Cast >> Paul Winfield (Gordon Hudson), Carl Lee (Bee Bishop), David Downing (Otis Russell), Tony King (Roy Green), Gilbert Lewis (Spanish Harry), Carl Gordon (Luther the Pimp), Nathan C. Heard (Big Pink), Grace Jones (Mary) ..
Director >> Ossie Davis
Writer >> Howard Friedlander, Ed Spielman
Producer >> Robert Schaffel

総合ポイント >> 5/5点満点
Contents >> 5 Performance >> 5 Direct >> 5 Music >> 5

Renaissance Man's War
グリーンベレーに所属し、ベトナム戦争から無事に帰郷したゴードン(ポール・ウィンフィールド)。しかし帰りを待つ筈の妻はヘロインに溺れ亡くなっていた。故郷ハーレムを見渡すと、そこは麻薬の巣となっており、売人が街で幅を利かせていた。ゴードンはかつての仲間に接触し、妻の死の仇をとる事にし、麻薬組織を攻撃する事を始めたが...

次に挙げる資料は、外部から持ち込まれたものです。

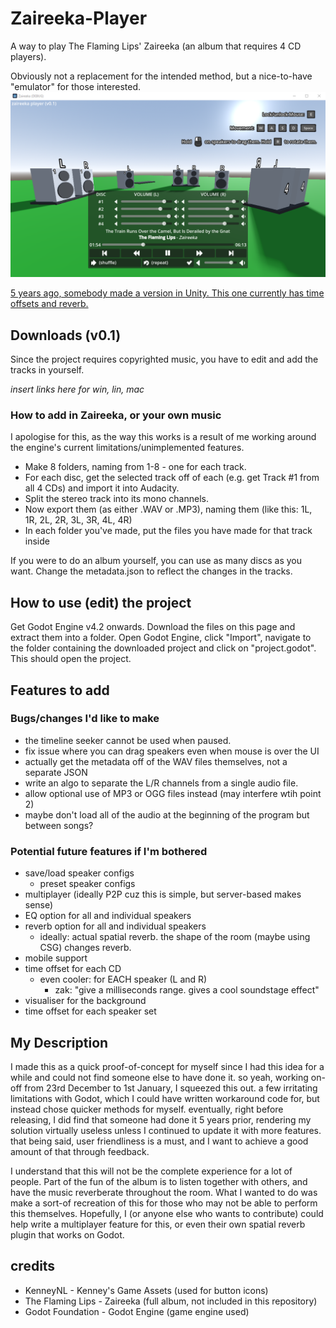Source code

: # Zaireeka-Player
A way to play The Flaming Lips' Zaireeka (an album that requires 4 CD players).

Obviously not a replacement for the intended method, but a nice-to-have "emulator" for those interested.
![Screenshot](screenshot.png)


[5 years ago, somebody made a version in Unity. This one currently has time offsets and reverb.](https://github.com/schippas/Zaireeka3D)

## Downloads (v0.1)
Since the project requires copyrighted music, you have to edit and add the tracks in yourself. 

*insert links here for win, lin, mac*

### How to add in Zaireeka, or your own music
I apologise for this, as the way this works is a result of me working around the engine's current limitations/unimplemented features.

- Make 8 folders, naming from 1-8 - one for each track. 
- For each disc, get the selected track off of each (e.g. get Track #1 from all 4 CDs) and import it into Audacity. 
- Split the stereo track into its mono channels.
- Now export them (as either .WAV or .MP3), naming them (like this: 1L, 1R,  2L, 2R,  3L, 3R,  4L, 4R)
- In each folder you've made, put the files you have made for that track inside

If you were to do an album yourself, you can use as many discs as you want. Change the metadata.json to reflect the changes in the tracks.

## How to use (edit) the project
Get Godot Engine v4.2 onwards. 
Download the files on this page and extract them into a folder. 
Open Godot Engine, click "Import", navigate to the folder containing the downloaded project and click on "project.godot". 
This should open the project.

## Features to add
### Bugs/changes I'd like to make
- the timeline seeker cannot be used when paused.
- fix issue where you can drag speakers even when mouse is over the UI
- actually get the metadata off of the WAV files themselves, not a separate JSON
- write an algo to separate the L/R channels from a single audio file.
- allow optional use of MP3 or OGG files instead (may interfere wtih point 2)
- maybe don't load all of the audio at the beginning of the program but between songs?

### Potential future features if I'm bothered
- save/load speaker configs
  - preset speaker configs
- multiplayer (ideally P2P cuz this is simple, but server-based makes sense)
- EQ option for all and individual speakers
- reverb option for all and individual speakers
  - ideally: actual spatial reverb. the shape of the room (maybe using CSG) changes reverb.
- mobile support
- time offset for each CD
  - even cooler: for EACH speaker (L and R)
    - zak: "give a milliseconds range. gives a cool soundstage effect"
- visualiser for the background
- time offset for each speaker set

## My Description
I made this as a quick proof-of-concept for myself since I had this idea for a while and could not find someone else to have done it. 
so yeah, working on-off from 23rd December to 1st January, I squeezed this out. a few irritating limitations with Godot, which I could have written workaround code for, but instead chose quicker methods for myself.
eventually, right before releasing, I did find that someone had done it 5 years prior, rendering my solution virtually useless unless I continued to update it with more features. 
that being said, user friendliness is a must, and I want to achieve a good amount of that through feedback.

I understand that this will not be the complete experience for a lot of people. Part of the fun of the album is to listen together with others, and have the music reverberate throughout the room. What I wanted to do was make a sort-of recreation of this for those who may not be able to perform this themselves. Hopefully, I (or anyone else who wants to contribute) could help write a multiplayer feature for this, or even their own spatial reverb plugin that works on Godot.

## credits
- KenneyNL - Kenney's Game Assets (used for button icons)
- The Flaming Lips - Zaireeka (full album, not included in this repository)
- Godot Foundation - Godot Engine (game engine used)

監督としてそして活動家としても才能を発揮する俳優のオシー・デイビスの監督作品。オスカーにもこの映画の制作年にノミネートされていて脂の乗ってるポール・ウィンフィールドが主演。オシー・デイビスはこの作品以外にも「ロールスロイスに銀の銃(1970)」というアクション映画をブラックスプロイテーション時代に制作している。そちらは原作がある刑事アクションだが、こちらは割りとオシー・デイビスの活動家としての面を伺わせる政治的なアクション映画だ。主人公が歩くハーレムの街には、ペイントで「H・ラップ・ブラウン(ブラックパンサー政治犯)を開放せよ!」という落書きをわざと映したり、台詞で「みんなは黒人の詩人というとラングストン・ヒューズの名前を出すけど、俺はポール・ローレンス・ダンバーの方が好きなんだ」とか言わせたりする。そして主人公は町の状況に絶望し、何とか良くしようと、悪者を暴力的に始末していく。今だったら、もっと別の方法で仕返しするのかもしれないが、ベトナム戦争ブラックスプロイテーションという時代が、主人公やオシー・デイビスをそうさせたのかもしれない。

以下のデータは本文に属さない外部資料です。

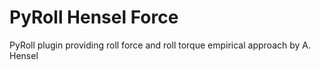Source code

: # PyRoll Hensel Force

PyRoll plugin providing roll force and roll torque empirical approach by A. Hensel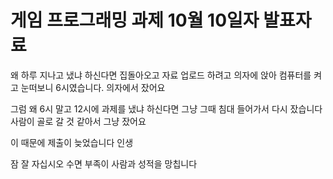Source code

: #  게임 프로그래밍 과제 10월 10일자 발표자료

  왜 하루 지나고 냈냐 하신다면
  집돌아오고 자료 업로드 하려고 의자에 앉아 컴퓨터를 켜고 눈떠보니 6시였습니다.
  의자에서 잤어요
  
  그럼 왜 6시 말고 12시에 과제를 냈냐 하신다면
  그냥 그때 침대 들어가서 다시 잤습니다
  사람이 골로 갈 것 같아서 그냥 잤어요

  이 때문에 제출이 늦었습니다
  인생

  잠 잘 자십시오
  수면 부족이 사람과 성적을 망칩니다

あの絶望的なベトナムからやっと無事に帰ってきたかと思えば、懐かしい故郷はそれよりも地獄であった。故郷の為にまた銃を握る決断をする。なんとも切ない設定である。だからこそ、この映画のラストはその地獄に居た人々にとって、開放された気分になる爽快なラストだったに違いないと思いを馳せる。時代がこの映画を面白くし、そして切なくする。そんなエポックメーカーな映画だ。